Patients and Methods
At baseline.
Our cross-sectional study started in 2008. Seven Italian Centers,
taking care of patients with hemoglobinopathies, referred for a second
opinion to an ICET-A (International Network of Clinicians for
Endocrinopathies in Thalassemia and Adolescence Medicine) Italian
Center, seven β-TDT patients (mean age 22.4 ± 4.2 years) with NGT
associated to hypoinsulinemia during OGTT. The long-term patients'
natural history of OGTT is also reported. According to Crofts et al.,[9]
the insulin secretory capacity was defined as reduced if all insulin
values during OGTT were ≤ 30 μU/mL. Based upon plasma glucose results
on OGTT, patients were classified according to the American Diabetes
Association (ADA) criteria.[10]
The following
data were collected from each subject: demographic data, age at first
transfusion, the interval between transfusions, type and compliance to
iron chelation therapy, anthropometric data [weight, height, body mass
index (BMI)], pubertal status, and associated endocrine complications.

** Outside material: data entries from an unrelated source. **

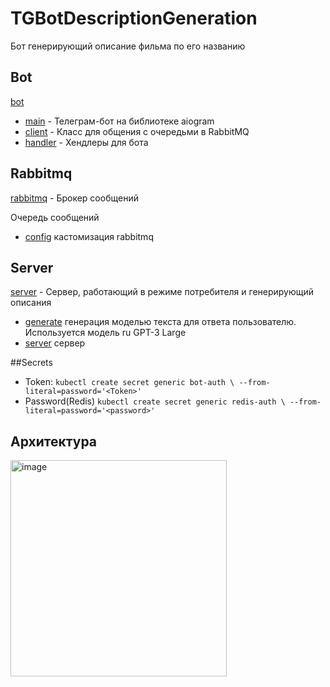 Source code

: # TGBotDescriptionGeneration
Бот генерирующий описание фильма по его названию

## Bot
[bot](/bot)

- [main](/bot/app.py) - Телеграм-бот на библиотеке aiogram
- [client](/bot/client.py) - Класс для общения с очередьми в RabbitMQ
- [handler](/bot/handler.py) - Хендлеры для бота

## Rabbitmq
[rabbitmq](/rabbitmq) - Брокер сообщений

Очередь сообщений
- [config](/rabbitmq/advanced.config) кастомизация rabbitmq

## Server
[server](/server) - Сервер, работающий в режиме потребителя и генерирующий описания

- [generate](/server/generate.py) генерация моделью текста для ответа пользователю. Используется модель ru GPT-3 Large
- [server](server/server.py) сервер

##Secrets

- Token: `kubectl create secret generic bot-auth \
    --from-literal=password='<Token>'`
- Password(Redis)  `kubectl create secret generic redis-auth \
    --from-literal=password='<password>'`

## Архитектура 
<img width="346" alt="image" src="https://user-images.githubusercontent.com/87409111/205298810-9946ecf4-efab-4c91-bf6e-36c361f6eb1c.png">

BMI was calculated as body weight in kilograms divided by height in
meters squared.
A subject was considered obese when BMI exceeded 30 Kg/m2,
overweight when BMI was 25 - 30 kg/m², of average weight when BMI was
18.5-25 kg/m², and underweight when the BMI was < 18.5 kg/m².
First step:
Study of autoimmunity and first-phase insulin release (FPIR) after
intravenous glucose tolerance test (IVGTT). The β-cell autoimmunity was
assessed in all patients by GAD, ICA, and IAA. The samples were
analyzed for ICA by immunofluorescence and for GAD and IAA by specific
radioligand binding assays. Waiting for autoimmunity results against
pancreatic β-cells, an intravenous glucose tolerance test (IVGTT) was
performed between 08.30 and 09.30, after fasting for 8-10 hours.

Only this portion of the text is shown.